## TASK DETAILS
The expected output is every line of the data exactly as shown, minus the images.

## Stored data

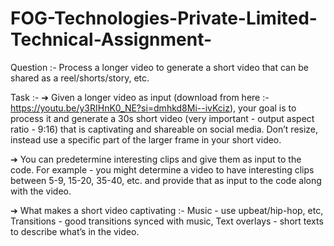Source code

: # FOG-Technologies-Private-Limited-Technical-Assignment-

Question :- Process a longer video to generate a short video that can be shared as a reel/shorts/story, etc.

Task :- 
➔	Given a longer video as input (download from here :- https://youtu.be/y3RIHnK0_NE?si=dmhkd8Mi--ivKciz), your goal is to process it and generate a 30s short video (very important - output aspect ratio - 9:16) that is captivating and shareable on social media. Don’t resize, instead use a specific part of the larger frame in your short video.

➔	You can predetermine interesting clips and give them as input to the code. For example - you might determine a video to have interesting clips between 5-9, 15-20, 35-40, etc. and provide that as input to the code along with the video.

➔	What makes a short video captivating :- Music - use upbeat/hip-hop, etc, Transitions - good transitions synced with music, Text overlays - short texts to describe what’s in the video.

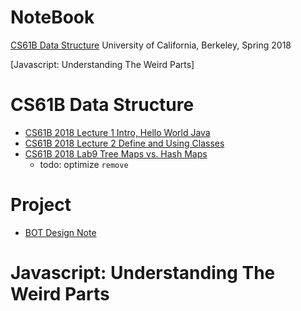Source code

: # NoteBook

[CS61B Data Structure](#CS61B_data_structure) University of California, Berkeley, Spring 2018

[Javascript: Understanding The Weird Parts]

# CS61B Data Structure
- [CS61B 2018 Lecture 1 Intro, Hello World Java](../../issues/79)
- [CS61B 2018 Lecture 2 Define and Using Classes](../../issues/80)
- [CS61B 2018 Lab9 Tree Maps vs. Hash Maps](../../issues/108)
  - todo: optimize `remove`
  
# Project
- [BOT Design Note](../../issues/87)

# Javascript: Understanding The Weird Parts
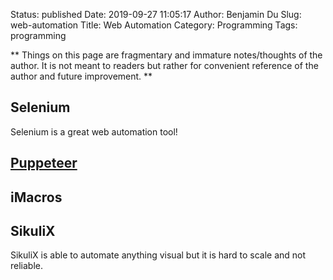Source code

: Status: published
Date: 2019-09-27 11:05:17
Author: Benjamin Du
Slug: web-automation
Title: Web Automation
Category: Programming
Tags: programming

**
Things on this page are fragmentary and immature notes/thoughts of the author.
It is not meant to readers but rather for convenient reference of the author and future improvement.
**


## Selenium
Selenium is a great web automation tool!

## [Puppeteer](https://github.com/GoogleChrome/puppeteer)

## iMacros

## SikuliX 
SikuliX is able to automate anything visual 
but it is hard to scale and not reliable.
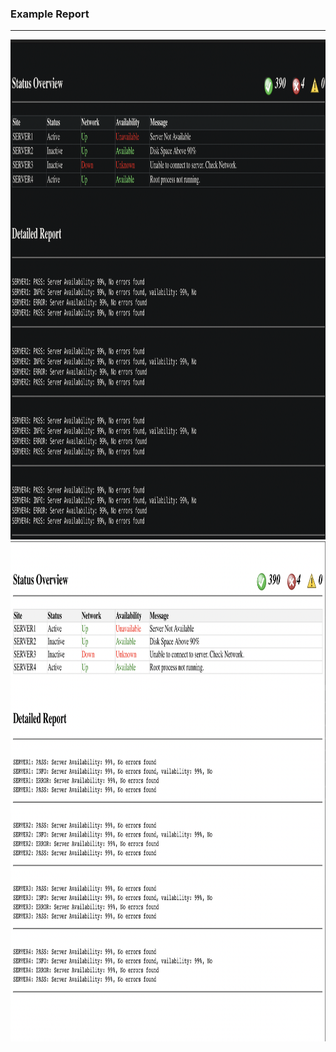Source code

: <h3> Example Report </h3>
<hr>
<img src="example1.png" alt="Example Table" width="1200" height="800">
<img src="example.png" alt="Example Table" width="1100" height="800">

## ANSWER SECTION
Source code

: # FOG-Technologies-Private-Limited-Technical-Assignment-

Question :- Process a longer video to generate a short video that can be shared as a reel/shorts/story, etc.

Task :- 
➔	Given a longer video as input (download from here :- https://youtu.be/y3RIHnK0_NE?si=dmhkd8Mi--ivKciz), your goal is to process it and generate a 30s short video (very important - output aspect ratio - 9:16) that is captivating and shareable on social media. Don’t resize, instead use a specific part of the larger frame in your short video.

➔	You can predetermine interesting clips and give them as input to the code. For example - you might determine a video to have interesting clips between 5-9, 15-20, 35-40, etc. and provide that as input to the code along with the video.

➔	What makes a short video captivating :- Music - use upbeat/hip-hop, etc, Transitions - good transitions synced with music, Text overlays - short texts to describe what’s in the video.

Source code

: # NoteBook

[CS61B Data Structure](#CS61B_data_structure) University of California, Berkeley, Spring 2018

[Javascript: Understanding The Weird Parts]

# CS61B Data Structure
- [CS61B 2018 Lecture 1 Intro, Hello World Java](../../issues/79)
- [CS61B 2018 Lecture 2 Define and Using Classes](../../issues/80)
- [CS61B 2018 Lab9 Tree Maps vs. Hash Maps](../../issues/108)
  - todo: optimize `remove`
  
# Project
- [BOT Design Note](../../issues/87)

# Javascript: Understanding The Weird Parts
Source code

: Status: published
Date: 2019-09-27 11:05:17
Author: Benjamin Du
Slug: web-automation
Title: Web Automation
Category: Programming
Tags: programming

**
Things on this page are fragmentary and immature notes/thoughts of the author.
It is not meant to readers but rather for convenient reference of the author and future improvement.
**


## Selenium
Selenium is a great web automation tool!

## [Puppeteer](https://github.com/GoogleChrome/puppeteer)

## iMacros

## SikuliX 
SikuliX is able to automate anything visual 
but it is hard to scale and not reliable.
Source code

: <h3> Example Report </h3>
<hr>
<img src="example1.png" alt="Example Table" width="1200" height="800">
<img src="example.png" alt="Example Table" width="1100" height="800">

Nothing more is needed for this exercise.